■ **Work item**
The entries must be repeated verbatim, and their images left out.

===

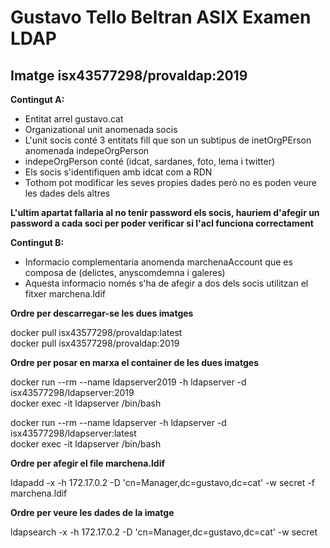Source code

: # Gustavo Tello Beltran ASIX Examen LDAP  
## Imatge isx43577298/provaldap:2019

__Contingut A:__

+ Entitat arrel gustavo.cat
+ Organizational unit anomenada socis
+ L'unit socis conté 3 entitats fill que son un subtipus de inetOrgPErson anomenada indepeOrgPerson
+ indepeOrgPerson conté (idcat, sardanes, foto, lema i twitter)
+ Els socis s'identifiquen amb idcat com a RDN
+ Tothom pot modificar les seves propies dades però no es poden veure les dades dels altres

__L'ultim apartat fallaria al no tenir password els socis, hauriem d'afegir un password a cada soci per poder verificar si l'acl funciona correctament__

__Contingut B:__

+ Informacio complementaria anomenda marchenaAccount que es composa de (delictes, anyscomdemna i galeres)
+ Aquesta informacio només s'ha de afegir a dos dels socis utilitzan el fitxer marchena.ldif

__Ordre per descarregar-se les dues imatges__

docker pull isx43577298/provaldap:latest  
docker pull isx43577298/provaldap:2019

__Ordre per posar en marxa el container de les dues imatges__

docker run --rm --name ldapserver2019 -h ldapserver -d isx43577298/ldapserver:2019  
docker exec -it ldapserver /bin/bash

docker run --rm --name ldapserver -h ldapserver -d isx43577298/ldapserver:latest  
docker exec -it ldapserver /bin/bash

__Ordre per afegir el file marchena.ldif__

ldapadd -x -h 172.17.0.2 -D 'cn=Manager,dc=gustavo,dc=cat' -w secret -f marchena.ldif 

__Ordre per veure les dades de la imatge__

ldapsearch -x  -h 172.17.0.2 -D 'cn=Manager,dc=gustavo,dc=cat' -w secret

===

■ **Response area**
Source code

: # Gustavo Tello Beltran ASIX Examen LDAP  
## Imatge isx43577298/provaldap:2019

__Contingut A:__

+ Entitat arrel gustavo.cat
+ Organizational unit anomenada socis
+ L'unit socis conté 3 entitats fill que son un subtipus de inetOrgPErson anomenada indepeOrgPerson
+ indepeOrgPerson conté (idcat, sardanes, foto, lema i twitter)
+ Els socis s'identifiquen amb idcat com a RDN
+ Tothom pot modificar les seves propies dades però no es poden veure les dades dels altres

__L'ultim apartat fallaria al no tenir password els socis, hauriem d'afegir un password a cada soci per poder verificar si l'acl funciona correctament__

__Contingut B:__

+ Informacio complementaria anomenda marchenaAccount que es composa de (delictes, anyscomdemna i galeres)
+ Aquesta informacio només s'ha de afegir a dos dels socis utilitzan el fitxer marchena.ldif

__Ordre per descarregar-se les dues imatges__

docker pull isx43577298/provaldap:latest  
docker pull isx43577298/provaldap:2019

__Ordre per posar en marxa el container de les dues imatges__

docker run --rm --name ldapserver2019 -h ldapserver -d isx43577298/ldapserver:2019  
docker exec -it ldapserver /bin/bash

docker run --rm --name ldapserver -h ldapserver -d isx43577298/ldapserver:latest  
docker exec -it ldapserver /bin/bash

__Ordre per afegir el file marchena.ldif__

ldapadd -x -h 172.17.0.2 -D 'cn=Manager,dc=gustavo,dc=cat' -w secret -f marchena.ldif 

__Ordre per veure les dades de la imatge__

ldapsearch -x  -h 172.17.0.2 -D 'cn=Manager,dc=gustavo,dc=cat' -w secret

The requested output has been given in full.